- **HOW TO COMPLETE THIS TASK**: Wherever the string "Interpretable" shows up in the records below, return that line.
* * * *
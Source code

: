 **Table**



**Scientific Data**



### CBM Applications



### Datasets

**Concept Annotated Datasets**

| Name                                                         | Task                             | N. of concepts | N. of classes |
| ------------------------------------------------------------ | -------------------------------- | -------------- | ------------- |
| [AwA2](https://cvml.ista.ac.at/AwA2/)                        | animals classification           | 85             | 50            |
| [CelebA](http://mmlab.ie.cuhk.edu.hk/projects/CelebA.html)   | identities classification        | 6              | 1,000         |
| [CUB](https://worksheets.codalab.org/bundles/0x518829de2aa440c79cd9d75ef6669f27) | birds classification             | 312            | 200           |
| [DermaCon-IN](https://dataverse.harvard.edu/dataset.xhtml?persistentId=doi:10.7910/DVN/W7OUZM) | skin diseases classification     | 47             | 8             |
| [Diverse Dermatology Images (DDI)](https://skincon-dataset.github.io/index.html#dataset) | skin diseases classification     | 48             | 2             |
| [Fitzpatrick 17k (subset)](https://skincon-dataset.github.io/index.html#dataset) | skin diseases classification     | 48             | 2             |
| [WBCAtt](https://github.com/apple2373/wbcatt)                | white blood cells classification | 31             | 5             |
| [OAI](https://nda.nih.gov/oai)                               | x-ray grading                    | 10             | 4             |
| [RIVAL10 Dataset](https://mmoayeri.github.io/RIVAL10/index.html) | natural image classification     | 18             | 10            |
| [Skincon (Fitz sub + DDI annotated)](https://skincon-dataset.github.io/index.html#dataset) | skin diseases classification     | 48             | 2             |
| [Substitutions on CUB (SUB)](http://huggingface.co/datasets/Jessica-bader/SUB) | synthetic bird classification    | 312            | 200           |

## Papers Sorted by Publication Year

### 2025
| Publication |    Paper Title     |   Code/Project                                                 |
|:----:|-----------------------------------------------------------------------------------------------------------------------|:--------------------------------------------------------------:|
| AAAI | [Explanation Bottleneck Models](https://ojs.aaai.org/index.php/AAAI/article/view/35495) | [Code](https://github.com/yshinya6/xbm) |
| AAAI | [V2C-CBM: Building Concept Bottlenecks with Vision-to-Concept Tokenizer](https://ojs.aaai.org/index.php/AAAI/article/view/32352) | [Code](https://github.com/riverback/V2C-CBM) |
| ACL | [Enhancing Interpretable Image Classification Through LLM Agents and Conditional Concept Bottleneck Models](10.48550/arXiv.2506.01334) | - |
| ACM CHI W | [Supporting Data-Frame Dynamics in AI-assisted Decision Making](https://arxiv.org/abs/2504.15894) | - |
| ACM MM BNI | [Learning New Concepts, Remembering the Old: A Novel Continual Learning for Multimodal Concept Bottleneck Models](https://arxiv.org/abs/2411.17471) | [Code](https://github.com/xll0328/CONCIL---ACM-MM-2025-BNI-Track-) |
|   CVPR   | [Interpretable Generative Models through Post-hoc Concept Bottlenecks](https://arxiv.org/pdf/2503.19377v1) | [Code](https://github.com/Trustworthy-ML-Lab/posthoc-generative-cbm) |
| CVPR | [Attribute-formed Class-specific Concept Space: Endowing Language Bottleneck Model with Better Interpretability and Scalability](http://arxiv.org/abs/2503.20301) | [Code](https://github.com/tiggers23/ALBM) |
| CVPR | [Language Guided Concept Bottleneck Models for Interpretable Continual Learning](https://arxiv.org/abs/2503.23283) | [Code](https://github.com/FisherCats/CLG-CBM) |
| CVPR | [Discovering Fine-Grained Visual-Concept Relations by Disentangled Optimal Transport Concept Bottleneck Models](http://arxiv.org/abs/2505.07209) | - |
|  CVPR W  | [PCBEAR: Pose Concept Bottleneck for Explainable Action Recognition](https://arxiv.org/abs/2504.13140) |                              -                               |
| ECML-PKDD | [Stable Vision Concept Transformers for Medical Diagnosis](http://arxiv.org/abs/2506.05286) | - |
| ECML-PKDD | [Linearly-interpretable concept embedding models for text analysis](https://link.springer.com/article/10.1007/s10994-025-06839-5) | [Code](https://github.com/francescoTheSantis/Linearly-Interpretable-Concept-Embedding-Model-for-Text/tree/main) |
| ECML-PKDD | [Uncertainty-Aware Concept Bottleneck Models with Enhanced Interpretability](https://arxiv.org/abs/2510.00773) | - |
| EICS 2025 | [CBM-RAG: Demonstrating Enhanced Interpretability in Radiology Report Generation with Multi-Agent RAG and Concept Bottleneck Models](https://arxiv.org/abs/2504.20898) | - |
* * * *
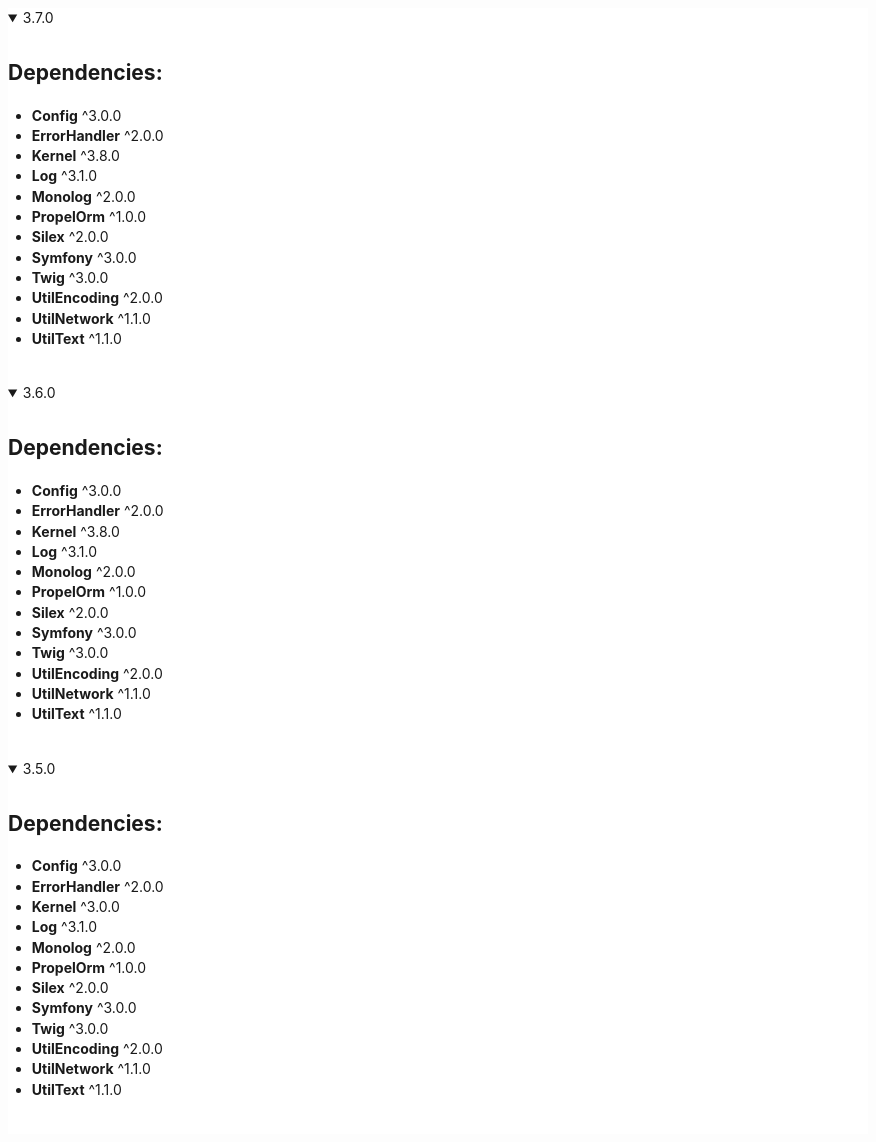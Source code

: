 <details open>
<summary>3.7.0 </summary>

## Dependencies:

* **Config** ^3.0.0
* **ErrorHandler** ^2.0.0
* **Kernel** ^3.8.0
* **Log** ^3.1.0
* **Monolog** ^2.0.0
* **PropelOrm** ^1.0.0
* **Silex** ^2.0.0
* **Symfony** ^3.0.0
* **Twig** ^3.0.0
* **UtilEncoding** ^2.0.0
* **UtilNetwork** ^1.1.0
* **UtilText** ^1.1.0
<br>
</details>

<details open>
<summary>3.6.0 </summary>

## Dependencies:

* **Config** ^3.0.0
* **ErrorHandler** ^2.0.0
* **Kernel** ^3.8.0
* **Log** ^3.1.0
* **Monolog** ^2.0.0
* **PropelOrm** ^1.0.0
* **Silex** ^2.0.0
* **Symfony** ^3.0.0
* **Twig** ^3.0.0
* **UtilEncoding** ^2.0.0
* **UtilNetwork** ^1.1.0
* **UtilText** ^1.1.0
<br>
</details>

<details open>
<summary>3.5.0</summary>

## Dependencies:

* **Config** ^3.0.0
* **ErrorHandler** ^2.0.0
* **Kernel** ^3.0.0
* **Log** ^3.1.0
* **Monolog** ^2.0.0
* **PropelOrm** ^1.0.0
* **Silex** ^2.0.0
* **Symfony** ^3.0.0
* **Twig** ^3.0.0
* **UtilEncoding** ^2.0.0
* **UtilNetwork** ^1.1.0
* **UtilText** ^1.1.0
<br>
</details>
* * * *
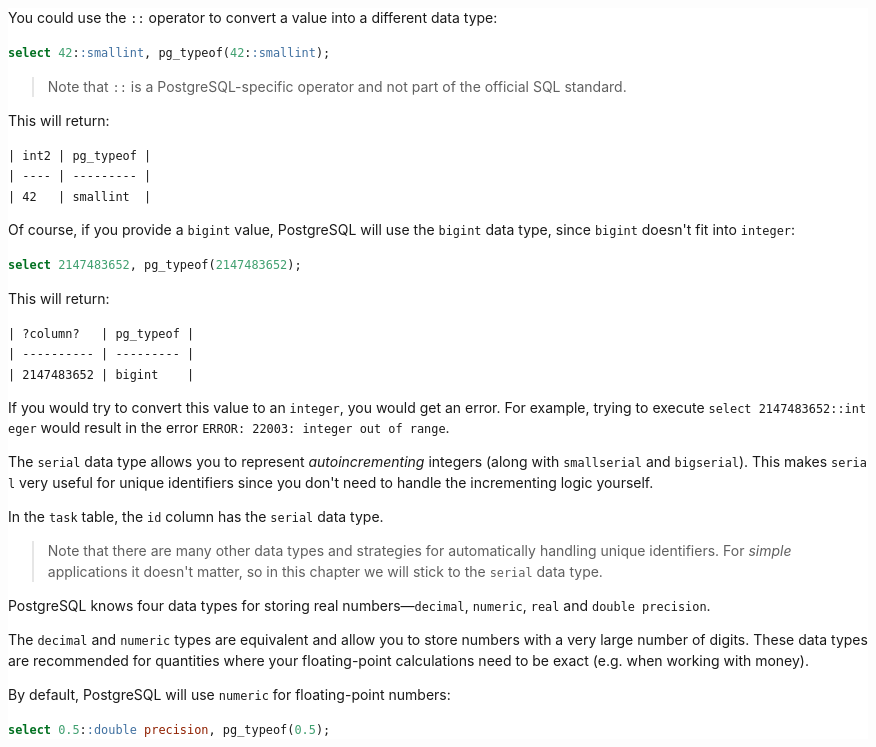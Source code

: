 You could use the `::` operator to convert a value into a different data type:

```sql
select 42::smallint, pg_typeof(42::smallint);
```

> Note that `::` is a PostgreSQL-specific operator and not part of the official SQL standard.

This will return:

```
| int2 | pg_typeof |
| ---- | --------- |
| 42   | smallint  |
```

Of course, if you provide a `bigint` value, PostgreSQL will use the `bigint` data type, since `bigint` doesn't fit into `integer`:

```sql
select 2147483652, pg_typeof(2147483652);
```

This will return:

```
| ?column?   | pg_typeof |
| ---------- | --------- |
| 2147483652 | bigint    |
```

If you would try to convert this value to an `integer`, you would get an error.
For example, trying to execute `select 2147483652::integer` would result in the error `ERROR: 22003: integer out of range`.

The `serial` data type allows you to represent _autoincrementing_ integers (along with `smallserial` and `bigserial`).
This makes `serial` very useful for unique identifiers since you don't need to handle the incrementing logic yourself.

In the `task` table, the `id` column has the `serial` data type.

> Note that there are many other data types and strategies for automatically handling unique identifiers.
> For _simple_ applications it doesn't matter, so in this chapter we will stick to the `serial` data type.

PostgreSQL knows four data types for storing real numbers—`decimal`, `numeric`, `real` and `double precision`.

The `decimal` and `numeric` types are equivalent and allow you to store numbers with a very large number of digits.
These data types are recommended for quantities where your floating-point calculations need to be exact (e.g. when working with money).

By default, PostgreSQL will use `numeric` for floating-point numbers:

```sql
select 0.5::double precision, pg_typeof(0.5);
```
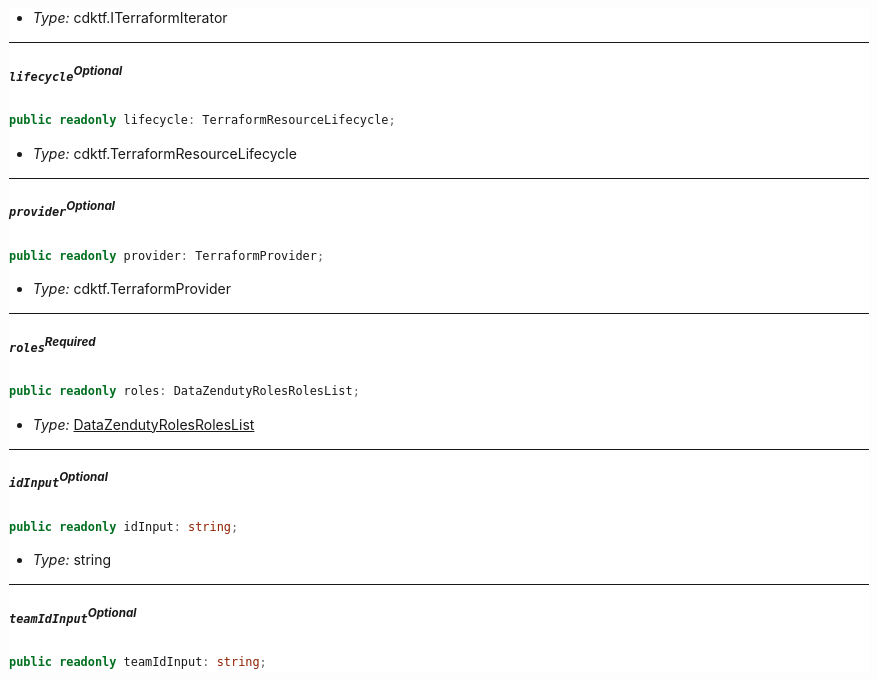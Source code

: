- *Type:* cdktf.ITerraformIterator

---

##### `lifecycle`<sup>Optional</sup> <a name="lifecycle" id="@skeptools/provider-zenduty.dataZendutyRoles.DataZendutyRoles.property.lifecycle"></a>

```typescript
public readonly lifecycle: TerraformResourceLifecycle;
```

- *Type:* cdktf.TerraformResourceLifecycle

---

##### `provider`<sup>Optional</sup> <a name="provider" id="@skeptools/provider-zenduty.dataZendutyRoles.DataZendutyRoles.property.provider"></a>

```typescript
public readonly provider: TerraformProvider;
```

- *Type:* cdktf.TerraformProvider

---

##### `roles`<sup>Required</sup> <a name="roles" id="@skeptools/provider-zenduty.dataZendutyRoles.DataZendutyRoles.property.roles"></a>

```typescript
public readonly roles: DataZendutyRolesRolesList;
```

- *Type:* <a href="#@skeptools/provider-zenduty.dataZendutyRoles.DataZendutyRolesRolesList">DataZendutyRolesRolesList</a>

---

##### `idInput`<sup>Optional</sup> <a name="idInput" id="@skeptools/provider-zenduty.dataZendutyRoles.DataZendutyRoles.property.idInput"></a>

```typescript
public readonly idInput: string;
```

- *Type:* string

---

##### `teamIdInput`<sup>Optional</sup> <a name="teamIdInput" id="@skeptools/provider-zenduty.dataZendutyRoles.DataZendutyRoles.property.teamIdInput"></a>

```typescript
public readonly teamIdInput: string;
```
* * * *
- **ANSWER BELOW**:
| ACL | [Enhancing Interpretable Image Classification Through LLM Agents and Conditional Concept Bottleneck Models](10.48550/arXiv.2506.01334) | - |
|   CVPR   | [Interpretable Generative Models through Post-hoc Concept Bottlenecks](https://arxiv.org/pdf/2503.19377v1) | [Code](https://github.com/Trustworthy-ML-Lab/posthoc-generative-cbm) |
| CVPR | [Language Guided Concept Bottleneck Models for Interpretable Continual Learning](https://arxiv.org/abs/2503.23283) | [Code](https://github.com/FisherCats/CLG-CBM) |
| ECML-PKDD | [Linearly-interpretable concept embedding models for text analysis](https://link.springer.com/article/10.1007/s10994-025-06839-5) | [Code](https://github.com/francescoTheSantis/Linearly-Interpretable-Concept-Embedding-Model-for-Text/tree/main) |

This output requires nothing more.